### ABOUT THIS EXERCISE
Write out the data below exactly, beginning with the first line and ending once the line that has "This library uses" is written.

Saved entries:
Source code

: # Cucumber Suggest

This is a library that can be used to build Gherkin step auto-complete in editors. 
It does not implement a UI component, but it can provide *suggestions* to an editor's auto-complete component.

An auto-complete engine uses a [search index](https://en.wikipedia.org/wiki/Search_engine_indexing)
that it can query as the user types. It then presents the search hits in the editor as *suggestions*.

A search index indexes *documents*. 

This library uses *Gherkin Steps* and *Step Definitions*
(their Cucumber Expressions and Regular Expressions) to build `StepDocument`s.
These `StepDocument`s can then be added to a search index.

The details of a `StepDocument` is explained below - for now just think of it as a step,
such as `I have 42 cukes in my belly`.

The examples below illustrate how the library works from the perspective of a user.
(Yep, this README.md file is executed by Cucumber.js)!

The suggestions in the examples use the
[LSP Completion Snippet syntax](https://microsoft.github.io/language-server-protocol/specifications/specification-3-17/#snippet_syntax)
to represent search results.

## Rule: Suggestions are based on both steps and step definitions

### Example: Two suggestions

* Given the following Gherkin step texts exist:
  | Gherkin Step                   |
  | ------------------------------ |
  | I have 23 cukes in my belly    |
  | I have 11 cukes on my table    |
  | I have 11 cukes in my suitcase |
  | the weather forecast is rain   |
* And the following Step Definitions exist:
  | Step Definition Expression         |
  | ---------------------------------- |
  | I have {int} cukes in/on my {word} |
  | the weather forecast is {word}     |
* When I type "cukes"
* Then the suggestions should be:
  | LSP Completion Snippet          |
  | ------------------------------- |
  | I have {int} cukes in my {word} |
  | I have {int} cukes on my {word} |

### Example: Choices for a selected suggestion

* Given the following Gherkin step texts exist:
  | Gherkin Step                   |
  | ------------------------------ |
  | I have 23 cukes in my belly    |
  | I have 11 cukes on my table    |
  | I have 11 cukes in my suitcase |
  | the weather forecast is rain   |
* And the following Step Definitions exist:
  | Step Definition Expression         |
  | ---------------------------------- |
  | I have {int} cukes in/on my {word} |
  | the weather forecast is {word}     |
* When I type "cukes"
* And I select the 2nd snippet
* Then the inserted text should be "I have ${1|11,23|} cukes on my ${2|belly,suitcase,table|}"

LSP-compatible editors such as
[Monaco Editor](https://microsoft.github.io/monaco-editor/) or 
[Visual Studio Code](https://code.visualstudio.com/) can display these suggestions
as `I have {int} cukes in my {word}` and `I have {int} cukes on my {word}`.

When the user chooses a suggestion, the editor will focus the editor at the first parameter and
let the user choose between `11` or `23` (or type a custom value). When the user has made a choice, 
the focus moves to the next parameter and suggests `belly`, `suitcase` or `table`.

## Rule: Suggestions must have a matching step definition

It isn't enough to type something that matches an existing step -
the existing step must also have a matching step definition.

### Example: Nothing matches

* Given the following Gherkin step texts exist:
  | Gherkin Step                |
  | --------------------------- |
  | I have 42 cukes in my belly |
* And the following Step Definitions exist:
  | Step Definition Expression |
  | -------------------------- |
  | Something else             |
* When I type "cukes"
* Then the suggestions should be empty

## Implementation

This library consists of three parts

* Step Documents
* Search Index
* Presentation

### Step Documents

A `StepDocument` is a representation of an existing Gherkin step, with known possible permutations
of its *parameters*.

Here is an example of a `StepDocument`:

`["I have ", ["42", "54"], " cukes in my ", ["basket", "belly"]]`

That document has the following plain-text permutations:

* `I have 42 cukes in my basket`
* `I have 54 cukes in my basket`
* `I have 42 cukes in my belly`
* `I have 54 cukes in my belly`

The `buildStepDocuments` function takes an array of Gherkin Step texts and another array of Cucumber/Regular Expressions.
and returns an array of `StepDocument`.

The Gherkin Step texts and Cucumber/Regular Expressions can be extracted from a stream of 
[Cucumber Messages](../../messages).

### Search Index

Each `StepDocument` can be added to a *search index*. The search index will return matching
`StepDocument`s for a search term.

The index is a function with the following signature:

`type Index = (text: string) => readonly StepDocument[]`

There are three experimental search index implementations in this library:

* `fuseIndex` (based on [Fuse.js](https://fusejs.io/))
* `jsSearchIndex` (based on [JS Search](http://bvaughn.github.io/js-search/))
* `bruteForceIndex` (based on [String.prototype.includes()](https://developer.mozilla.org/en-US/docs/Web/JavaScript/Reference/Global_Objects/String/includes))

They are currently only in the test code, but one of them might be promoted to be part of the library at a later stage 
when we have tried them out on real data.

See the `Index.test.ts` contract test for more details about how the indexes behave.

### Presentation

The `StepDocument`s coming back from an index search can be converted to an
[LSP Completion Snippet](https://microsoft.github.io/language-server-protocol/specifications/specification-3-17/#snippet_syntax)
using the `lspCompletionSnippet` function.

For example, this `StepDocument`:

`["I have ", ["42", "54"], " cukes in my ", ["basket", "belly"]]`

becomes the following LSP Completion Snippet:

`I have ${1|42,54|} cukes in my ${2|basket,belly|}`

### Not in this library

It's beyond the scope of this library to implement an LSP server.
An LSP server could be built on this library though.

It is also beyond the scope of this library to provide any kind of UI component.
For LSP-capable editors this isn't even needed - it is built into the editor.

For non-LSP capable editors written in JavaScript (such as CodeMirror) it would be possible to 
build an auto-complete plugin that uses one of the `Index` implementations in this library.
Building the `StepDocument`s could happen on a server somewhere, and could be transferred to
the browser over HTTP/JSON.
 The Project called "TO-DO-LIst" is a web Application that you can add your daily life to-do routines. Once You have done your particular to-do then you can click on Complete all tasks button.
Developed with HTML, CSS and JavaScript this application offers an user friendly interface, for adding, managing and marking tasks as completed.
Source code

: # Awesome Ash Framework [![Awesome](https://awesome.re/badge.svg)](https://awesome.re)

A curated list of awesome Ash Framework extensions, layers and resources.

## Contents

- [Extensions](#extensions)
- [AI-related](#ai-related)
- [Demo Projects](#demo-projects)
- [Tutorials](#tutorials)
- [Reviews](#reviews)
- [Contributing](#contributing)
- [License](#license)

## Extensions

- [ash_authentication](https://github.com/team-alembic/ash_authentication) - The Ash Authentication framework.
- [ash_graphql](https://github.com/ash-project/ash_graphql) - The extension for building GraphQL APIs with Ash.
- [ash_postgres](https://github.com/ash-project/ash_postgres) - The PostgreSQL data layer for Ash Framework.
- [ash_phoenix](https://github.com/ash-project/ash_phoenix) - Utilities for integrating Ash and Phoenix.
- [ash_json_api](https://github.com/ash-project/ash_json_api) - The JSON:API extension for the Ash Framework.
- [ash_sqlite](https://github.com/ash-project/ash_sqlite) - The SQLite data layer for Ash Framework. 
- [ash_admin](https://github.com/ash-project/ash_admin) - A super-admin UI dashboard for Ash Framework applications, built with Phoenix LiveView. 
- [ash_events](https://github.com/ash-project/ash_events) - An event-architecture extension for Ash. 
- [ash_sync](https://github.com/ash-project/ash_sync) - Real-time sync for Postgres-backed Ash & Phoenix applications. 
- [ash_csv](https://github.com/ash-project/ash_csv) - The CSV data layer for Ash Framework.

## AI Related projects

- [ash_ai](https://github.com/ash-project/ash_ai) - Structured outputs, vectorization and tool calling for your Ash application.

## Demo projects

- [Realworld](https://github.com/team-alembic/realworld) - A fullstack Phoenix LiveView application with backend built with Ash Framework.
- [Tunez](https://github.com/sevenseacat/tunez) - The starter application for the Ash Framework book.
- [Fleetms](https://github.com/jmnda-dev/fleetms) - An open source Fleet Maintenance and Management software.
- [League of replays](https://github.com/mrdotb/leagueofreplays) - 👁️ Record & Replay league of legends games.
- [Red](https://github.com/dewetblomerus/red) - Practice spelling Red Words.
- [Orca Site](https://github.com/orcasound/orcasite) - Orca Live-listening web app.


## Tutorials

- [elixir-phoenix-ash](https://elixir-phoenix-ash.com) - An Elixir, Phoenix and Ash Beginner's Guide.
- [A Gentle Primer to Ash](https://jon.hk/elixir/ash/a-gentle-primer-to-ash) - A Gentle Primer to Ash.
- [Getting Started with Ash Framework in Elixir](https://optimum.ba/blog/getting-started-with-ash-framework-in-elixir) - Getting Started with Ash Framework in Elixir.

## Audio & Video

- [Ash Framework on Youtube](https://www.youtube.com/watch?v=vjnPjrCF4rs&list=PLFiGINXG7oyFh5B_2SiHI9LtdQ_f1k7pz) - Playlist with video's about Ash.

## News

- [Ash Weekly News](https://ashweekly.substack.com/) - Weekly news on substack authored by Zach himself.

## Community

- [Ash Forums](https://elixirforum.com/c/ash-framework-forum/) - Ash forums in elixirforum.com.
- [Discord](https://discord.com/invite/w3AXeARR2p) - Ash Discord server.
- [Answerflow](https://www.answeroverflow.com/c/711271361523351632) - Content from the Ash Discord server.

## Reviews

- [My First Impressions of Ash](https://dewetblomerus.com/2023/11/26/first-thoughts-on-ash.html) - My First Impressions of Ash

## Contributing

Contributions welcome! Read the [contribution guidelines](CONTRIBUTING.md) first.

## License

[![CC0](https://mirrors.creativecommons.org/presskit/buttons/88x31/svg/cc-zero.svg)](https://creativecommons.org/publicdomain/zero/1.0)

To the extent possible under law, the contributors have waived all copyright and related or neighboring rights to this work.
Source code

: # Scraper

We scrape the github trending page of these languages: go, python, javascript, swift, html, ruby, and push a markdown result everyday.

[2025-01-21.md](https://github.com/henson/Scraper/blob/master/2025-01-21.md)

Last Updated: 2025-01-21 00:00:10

### RESPONSE
Source code

: # Cucumber Suggest

This is a library that can be used to build Gherkin step auto-complete in editors. 
It does not implement a UI component, but it can provide *suggestions* to an editor's auto-complete component.

An auto-complete engine uses a [search index](https://en.wikipedia.org/wiki/Search_engine_indexing)
that it can query as the user types. It then presents the search hits in the editor as *suggestions*.

A search index indexes *documents*. 

This library uses *Gherkin Steps* and *Step Definitions*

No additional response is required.